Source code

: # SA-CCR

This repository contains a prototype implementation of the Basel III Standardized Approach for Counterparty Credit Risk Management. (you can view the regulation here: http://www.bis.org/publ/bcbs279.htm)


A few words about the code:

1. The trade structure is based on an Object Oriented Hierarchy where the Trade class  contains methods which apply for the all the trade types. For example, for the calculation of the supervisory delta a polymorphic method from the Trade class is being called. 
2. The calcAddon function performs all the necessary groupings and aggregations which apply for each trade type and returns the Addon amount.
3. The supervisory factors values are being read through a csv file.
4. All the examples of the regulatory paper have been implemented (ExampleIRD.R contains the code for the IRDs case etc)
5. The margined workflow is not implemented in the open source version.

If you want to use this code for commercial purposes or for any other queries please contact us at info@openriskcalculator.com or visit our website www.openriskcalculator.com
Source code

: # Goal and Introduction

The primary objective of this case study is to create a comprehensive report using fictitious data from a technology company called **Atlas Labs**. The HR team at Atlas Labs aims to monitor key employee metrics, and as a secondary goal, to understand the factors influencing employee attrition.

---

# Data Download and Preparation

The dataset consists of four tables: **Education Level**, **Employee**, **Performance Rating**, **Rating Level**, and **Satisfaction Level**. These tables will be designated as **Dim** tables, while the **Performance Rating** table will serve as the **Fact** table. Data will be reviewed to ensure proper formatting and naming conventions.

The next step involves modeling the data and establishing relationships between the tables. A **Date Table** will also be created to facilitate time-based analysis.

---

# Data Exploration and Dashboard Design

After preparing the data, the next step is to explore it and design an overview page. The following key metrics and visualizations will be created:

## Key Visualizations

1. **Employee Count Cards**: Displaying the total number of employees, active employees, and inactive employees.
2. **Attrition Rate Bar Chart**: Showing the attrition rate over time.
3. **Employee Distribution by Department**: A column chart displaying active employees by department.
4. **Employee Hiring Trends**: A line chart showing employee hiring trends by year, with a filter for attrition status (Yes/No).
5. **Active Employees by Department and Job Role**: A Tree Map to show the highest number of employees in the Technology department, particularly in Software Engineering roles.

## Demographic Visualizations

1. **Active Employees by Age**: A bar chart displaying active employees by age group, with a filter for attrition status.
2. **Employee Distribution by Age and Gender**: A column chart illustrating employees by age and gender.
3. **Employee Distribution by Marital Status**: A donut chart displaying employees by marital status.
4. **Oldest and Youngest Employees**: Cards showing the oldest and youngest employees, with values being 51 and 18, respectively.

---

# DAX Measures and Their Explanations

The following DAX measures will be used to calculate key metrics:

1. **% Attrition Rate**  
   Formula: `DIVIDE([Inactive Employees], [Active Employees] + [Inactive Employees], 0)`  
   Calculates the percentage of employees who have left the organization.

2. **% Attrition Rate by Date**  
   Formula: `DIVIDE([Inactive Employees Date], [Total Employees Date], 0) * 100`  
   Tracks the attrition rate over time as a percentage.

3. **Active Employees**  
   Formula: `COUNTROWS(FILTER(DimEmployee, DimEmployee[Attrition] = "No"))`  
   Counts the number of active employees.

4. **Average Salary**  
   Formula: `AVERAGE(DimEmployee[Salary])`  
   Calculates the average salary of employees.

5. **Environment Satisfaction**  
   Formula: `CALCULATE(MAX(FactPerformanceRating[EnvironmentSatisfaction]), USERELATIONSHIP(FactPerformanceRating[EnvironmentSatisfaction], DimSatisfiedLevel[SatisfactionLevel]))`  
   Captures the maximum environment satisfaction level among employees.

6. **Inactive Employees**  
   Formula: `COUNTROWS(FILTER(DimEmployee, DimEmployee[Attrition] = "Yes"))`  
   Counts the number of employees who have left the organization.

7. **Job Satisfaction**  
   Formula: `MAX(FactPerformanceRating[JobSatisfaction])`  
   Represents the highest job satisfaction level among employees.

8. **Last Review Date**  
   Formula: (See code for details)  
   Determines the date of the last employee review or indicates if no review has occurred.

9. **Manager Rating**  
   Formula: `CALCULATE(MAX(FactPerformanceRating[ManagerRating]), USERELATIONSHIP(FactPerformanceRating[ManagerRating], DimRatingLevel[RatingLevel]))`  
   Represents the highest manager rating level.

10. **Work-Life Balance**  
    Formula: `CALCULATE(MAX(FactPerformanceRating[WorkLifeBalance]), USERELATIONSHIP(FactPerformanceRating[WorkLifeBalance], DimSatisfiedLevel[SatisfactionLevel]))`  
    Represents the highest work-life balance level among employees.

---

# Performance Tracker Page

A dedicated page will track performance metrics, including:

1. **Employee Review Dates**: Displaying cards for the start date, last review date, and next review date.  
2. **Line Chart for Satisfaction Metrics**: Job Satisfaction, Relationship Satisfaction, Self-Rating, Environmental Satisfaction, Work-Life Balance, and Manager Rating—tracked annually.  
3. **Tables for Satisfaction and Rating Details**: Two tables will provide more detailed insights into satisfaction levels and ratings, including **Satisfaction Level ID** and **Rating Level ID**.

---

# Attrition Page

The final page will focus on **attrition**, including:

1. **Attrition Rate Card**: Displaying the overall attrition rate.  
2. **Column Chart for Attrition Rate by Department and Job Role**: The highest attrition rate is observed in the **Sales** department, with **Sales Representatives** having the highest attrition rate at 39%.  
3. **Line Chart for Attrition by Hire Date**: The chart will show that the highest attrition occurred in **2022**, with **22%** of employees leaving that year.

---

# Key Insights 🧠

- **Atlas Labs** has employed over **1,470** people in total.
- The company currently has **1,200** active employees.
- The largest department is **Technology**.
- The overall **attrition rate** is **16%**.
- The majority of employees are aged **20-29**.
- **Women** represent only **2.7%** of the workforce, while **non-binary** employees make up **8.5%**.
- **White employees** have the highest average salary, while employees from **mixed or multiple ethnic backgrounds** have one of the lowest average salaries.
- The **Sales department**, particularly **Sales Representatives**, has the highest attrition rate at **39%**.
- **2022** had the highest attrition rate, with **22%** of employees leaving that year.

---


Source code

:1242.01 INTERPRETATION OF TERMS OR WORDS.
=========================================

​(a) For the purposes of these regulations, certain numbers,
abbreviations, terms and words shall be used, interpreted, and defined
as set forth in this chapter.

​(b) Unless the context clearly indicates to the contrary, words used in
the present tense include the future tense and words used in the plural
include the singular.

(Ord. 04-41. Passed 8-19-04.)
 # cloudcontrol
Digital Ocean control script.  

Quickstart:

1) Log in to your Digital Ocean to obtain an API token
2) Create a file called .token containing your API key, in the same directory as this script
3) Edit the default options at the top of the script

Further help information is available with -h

┄┄┄┄┄┄┄┄┄┄┄┄┄┄┄┄┄┄┄┄

Directions for this task - All lines above holding the word "purposes" make up the answer; copy each one.

Expected output -
If you want to use this code for commercial purposes or for any other queries please contact us at info@openriskcalculator.com or visit our website www.openriskcalculator.com
​(a) For the purposes of these regulations, certain numbers,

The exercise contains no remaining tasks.